The Early Childhood Learning Center
The Early Childhood Learning Center (ECLC), under the direction of the Department of Family and Consumer Sciences (FCS), provides a learning environment for both children and university students on PLNU’s campus, a dynamic that Susan Rogers, director of the ECLC, calls a “classroom within a classroom.”
PLNU students taking a class in the development of the special needs child give one-on-one support to children with autism in the ECLC. Since children with autism tend to cling to organization and order, they may have individualized schedule boards or cards that have pictures or words lining up the day’s activities.

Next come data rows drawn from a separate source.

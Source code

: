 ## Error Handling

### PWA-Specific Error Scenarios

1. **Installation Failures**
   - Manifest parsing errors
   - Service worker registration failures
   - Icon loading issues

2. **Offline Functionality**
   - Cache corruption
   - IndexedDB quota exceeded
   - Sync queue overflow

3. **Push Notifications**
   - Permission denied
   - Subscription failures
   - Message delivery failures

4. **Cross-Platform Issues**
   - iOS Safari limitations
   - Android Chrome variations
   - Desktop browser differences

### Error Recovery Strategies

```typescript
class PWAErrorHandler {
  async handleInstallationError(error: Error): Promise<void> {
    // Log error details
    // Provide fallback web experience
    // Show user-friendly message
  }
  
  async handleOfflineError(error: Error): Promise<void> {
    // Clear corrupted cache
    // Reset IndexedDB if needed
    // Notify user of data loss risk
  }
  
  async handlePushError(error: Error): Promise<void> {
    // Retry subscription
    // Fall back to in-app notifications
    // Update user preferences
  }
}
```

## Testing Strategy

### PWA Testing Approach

A poster board on the wall of the ECLC is covered with pictures of the different activities in the classroom. As a way of augmented communication, a student with autism can point to the various pictures to indicate where he or she would like to play. One boy in the class has a plastic keychain attached to his schedule that bends and swivels – a coping mechanism for sensory integration.
In Tamara Heinz’s 3-year-old class, she has a “sensory box,” a play table filled with objects of different textures that help sooth and perhaps ground the children to take in different stimuli.
“Giving a child with autism something tactile is just a calming tool,” said Heinz. “Giving children tools for transitions helps since change can be hard for them.”
Children can also jump on the trampoline or run through the trees outside the classroom if they need to move. These are just a few examples of the different avenues the ECLC provides for children to feel more comfortable and to listen and participate more on their own terms.
Children in the ECLC are not the only ones being impacted by a rich learning environment. FCS students get 100 hours of classroom time at the ECLC, giving them priceless field experience for their future careers.
“Many of our students have been inspired to become special education teachers,” said Kay Wilder, Ph.D., chair of the FCS department. “Many others now have the knowledge to identify a child with a learning disorder, which is helpful in many different situations.”
“It’s a real ministry,” said Rogers. “Our students will be helping children and families for the rest of their lives.”